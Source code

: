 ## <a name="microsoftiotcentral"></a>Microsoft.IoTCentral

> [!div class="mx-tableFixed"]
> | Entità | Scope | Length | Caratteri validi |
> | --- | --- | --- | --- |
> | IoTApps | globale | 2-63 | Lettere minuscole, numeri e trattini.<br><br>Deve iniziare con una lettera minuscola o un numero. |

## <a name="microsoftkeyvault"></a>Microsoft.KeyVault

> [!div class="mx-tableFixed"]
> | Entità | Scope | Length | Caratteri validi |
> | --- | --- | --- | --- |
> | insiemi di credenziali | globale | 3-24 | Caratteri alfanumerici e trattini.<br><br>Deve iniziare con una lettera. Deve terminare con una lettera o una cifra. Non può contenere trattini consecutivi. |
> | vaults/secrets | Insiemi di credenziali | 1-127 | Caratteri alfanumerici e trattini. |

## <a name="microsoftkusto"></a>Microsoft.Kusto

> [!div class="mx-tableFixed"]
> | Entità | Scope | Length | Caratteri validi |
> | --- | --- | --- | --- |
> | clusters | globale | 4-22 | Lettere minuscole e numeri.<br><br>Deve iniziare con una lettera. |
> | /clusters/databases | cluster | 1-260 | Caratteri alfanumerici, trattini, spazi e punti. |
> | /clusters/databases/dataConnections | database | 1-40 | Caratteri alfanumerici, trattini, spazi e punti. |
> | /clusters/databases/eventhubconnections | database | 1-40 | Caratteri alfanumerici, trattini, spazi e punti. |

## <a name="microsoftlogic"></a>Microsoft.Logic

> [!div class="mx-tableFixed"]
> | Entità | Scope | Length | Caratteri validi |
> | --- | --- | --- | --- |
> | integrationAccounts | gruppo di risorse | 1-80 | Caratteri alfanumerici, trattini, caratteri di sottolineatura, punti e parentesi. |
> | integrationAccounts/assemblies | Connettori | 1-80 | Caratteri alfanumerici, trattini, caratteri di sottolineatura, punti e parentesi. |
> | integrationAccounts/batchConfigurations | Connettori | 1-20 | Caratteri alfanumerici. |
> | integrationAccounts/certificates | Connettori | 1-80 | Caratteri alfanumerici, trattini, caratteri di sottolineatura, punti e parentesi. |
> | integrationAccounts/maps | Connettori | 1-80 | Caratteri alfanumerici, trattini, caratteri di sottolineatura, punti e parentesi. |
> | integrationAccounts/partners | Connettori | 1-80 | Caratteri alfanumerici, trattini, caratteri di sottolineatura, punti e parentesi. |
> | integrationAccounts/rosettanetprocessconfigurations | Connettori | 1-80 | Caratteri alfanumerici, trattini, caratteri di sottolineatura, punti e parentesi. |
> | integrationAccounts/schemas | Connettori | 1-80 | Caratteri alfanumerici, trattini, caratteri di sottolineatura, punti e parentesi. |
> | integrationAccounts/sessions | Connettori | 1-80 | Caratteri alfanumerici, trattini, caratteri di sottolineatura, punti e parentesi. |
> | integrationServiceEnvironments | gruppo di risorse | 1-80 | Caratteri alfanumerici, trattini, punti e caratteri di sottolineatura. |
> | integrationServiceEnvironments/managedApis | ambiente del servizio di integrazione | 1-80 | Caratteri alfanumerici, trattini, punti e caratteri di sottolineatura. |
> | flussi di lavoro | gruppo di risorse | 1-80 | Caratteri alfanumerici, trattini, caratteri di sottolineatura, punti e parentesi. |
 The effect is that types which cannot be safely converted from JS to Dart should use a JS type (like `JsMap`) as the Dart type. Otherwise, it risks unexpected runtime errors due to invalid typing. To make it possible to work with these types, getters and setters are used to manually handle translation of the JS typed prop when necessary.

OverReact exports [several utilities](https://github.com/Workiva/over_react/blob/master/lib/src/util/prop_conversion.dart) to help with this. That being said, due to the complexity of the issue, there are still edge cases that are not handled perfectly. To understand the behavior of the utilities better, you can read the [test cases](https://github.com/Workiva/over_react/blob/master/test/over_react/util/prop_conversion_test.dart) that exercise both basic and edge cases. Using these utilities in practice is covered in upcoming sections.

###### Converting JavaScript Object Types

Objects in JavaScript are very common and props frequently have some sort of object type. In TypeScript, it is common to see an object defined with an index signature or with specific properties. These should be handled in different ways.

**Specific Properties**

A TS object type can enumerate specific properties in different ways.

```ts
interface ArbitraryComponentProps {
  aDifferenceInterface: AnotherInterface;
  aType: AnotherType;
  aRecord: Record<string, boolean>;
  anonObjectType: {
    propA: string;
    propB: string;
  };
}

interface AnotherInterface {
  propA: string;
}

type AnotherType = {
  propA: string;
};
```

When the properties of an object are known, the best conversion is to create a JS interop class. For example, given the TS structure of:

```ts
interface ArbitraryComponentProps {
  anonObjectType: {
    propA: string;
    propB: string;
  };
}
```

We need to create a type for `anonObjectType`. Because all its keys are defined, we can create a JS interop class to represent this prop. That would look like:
+===+
*WORK TASK:*
Search the material for the string "clusters" and show every line that has it.

*YOUR SOLUTION:*
> | clusters | globale | 4-22 | Lettere minuscole e numeri.<br><br>Deve iniziare con una lettera. |
> | /clusters/databases | cluster | 1-260 | Caratteri alfanumerici, trattini, spazi e punti. |
> | /clusters/databases/dataConnections | database | 1-40 | Caratteri alfanumerici, trattini, spazi e punti. |
> | /clusters/databases/eventhubconnections | database | 1-40 | Caratteri alfanumerici, trattini, spazi e punti. |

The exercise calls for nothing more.